- Opening Delimiter -

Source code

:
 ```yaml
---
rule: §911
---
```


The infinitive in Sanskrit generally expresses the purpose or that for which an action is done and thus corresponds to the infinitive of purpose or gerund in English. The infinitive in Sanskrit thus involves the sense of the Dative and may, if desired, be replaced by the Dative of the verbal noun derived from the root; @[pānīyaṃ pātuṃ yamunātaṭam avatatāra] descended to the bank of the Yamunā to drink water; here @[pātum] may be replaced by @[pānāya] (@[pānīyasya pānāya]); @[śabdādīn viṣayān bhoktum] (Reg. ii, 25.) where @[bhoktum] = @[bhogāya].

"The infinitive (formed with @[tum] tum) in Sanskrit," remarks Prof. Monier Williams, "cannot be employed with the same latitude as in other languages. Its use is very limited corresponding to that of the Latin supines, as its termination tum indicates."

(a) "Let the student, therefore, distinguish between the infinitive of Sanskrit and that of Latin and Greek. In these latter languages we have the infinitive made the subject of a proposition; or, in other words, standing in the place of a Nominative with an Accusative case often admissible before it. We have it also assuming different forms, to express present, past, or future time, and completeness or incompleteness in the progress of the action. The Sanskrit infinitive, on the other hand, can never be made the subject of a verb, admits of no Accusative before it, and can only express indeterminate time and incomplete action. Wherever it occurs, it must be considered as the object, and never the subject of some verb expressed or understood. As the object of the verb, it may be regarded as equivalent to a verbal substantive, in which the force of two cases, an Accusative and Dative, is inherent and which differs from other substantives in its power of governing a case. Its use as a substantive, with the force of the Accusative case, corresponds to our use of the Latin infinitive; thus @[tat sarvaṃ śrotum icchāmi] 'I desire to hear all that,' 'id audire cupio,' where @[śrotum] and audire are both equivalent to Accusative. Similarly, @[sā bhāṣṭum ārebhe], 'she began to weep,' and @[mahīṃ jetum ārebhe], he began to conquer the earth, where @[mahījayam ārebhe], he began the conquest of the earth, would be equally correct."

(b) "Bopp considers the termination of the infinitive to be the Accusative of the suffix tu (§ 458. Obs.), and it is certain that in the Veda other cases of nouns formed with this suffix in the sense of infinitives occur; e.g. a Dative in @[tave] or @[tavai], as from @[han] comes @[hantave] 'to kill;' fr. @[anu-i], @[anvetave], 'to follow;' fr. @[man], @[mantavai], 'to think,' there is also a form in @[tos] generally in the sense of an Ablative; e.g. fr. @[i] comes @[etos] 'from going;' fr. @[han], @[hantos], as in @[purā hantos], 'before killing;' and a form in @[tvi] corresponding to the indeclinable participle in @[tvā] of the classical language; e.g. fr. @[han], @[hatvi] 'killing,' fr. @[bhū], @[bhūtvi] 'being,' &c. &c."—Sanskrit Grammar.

- Closing Delimiter -
- Opening Delimiter -

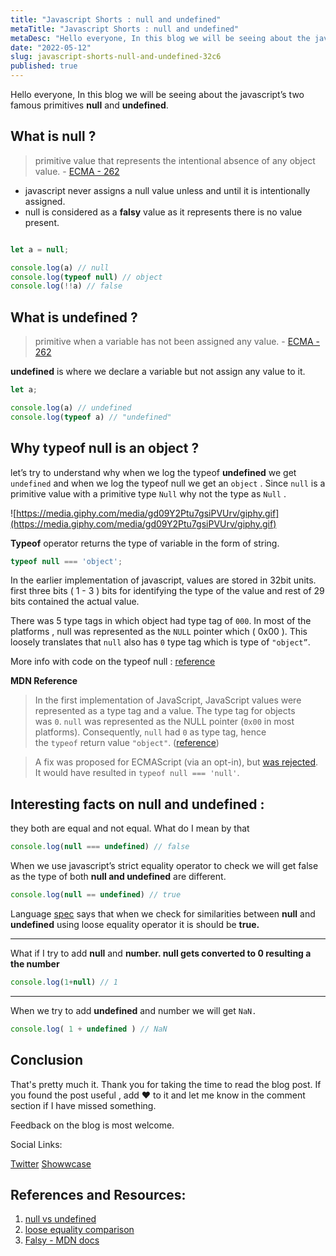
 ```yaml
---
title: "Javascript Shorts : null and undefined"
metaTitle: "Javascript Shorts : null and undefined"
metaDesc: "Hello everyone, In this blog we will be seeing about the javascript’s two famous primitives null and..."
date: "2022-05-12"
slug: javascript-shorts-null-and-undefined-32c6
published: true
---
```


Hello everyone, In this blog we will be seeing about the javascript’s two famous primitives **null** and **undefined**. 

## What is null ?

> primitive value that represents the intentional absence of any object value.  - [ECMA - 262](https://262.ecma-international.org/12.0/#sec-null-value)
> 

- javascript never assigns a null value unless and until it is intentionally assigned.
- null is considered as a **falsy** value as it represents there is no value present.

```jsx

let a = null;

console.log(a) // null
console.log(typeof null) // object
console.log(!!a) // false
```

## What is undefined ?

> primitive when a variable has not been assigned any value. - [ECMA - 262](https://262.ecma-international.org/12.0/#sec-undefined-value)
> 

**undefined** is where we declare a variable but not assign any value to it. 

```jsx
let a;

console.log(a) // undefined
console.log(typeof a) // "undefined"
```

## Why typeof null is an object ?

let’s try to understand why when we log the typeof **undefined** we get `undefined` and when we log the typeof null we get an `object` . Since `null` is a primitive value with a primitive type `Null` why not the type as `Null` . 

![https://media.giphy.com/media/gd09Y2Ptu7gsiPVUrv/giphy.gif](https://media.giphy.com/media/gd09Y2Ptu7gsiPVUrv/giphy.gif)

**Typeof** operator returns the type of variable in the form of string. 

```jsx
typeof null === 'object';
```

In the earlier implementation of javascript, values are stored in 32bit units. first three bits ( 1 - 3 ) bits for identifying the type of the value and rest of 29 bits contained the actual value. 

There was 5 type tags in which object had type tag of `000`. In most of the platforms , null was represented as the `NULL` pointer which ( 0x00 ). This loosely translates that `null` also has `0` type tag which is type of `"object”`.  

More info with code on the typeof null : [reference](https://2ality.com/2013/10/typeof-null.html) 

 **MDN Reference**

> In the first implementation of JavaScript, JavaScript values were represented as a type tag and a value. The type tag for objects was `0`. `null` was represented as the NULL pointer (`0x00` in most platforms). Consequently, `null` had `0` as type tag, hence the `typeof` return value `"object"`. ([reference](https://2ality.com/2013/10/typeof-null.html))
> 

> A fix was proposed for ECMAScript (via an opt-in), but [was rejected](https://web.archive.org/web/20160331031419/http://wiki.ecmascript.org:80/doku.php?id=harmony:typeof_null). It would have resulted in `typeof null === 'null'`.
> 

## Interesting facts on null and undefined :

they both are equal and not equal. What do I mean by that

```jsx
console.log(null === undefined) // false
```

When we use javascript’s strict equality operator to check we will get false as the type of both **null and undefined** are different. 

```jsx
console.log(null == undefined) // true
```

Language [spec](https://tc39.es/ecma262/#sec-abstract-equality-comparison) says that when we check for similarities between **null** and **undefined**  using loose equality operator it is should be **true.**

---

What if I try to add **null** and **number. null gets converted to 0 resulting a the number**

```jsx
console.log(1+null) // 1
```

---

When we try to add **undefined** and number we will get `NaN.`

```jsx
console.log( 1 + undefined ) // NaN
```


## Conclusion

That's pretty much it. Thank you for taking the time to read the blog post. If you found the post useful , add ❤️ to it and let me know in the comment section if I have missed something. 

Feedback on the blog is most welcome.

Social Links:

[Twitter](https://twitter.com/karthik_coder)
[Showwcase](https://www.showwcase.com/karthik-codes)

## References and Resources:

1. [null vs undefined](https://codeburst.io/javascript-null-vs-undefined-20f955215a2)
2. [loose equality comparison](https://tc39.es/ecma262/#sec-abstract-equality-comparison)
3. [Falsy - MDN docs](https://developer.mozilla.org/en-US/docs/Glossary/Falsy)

- Closing Delimiter -

(What is expected) When a line in the listing has the string "values" in it, return that line.

(Response)
In the earlier implementation of javascript, values are stored in 32bit units. first three bits ( 1 - 3 ) bits for identifying the type of the value and rest of 29 bits contained the actual value. 
> In the first implementation of JavaScript, JavaScript values were represented as a type tag and a value. The type tag for objects was `0`. `null` was represented as the NULL pointer (`0x00` in most platforms). Consequently, `null` had `0` as type tag, hence the `typeof` return value `"object"`. ([reference](https://2ality.com/2013/10/typeof-null.html))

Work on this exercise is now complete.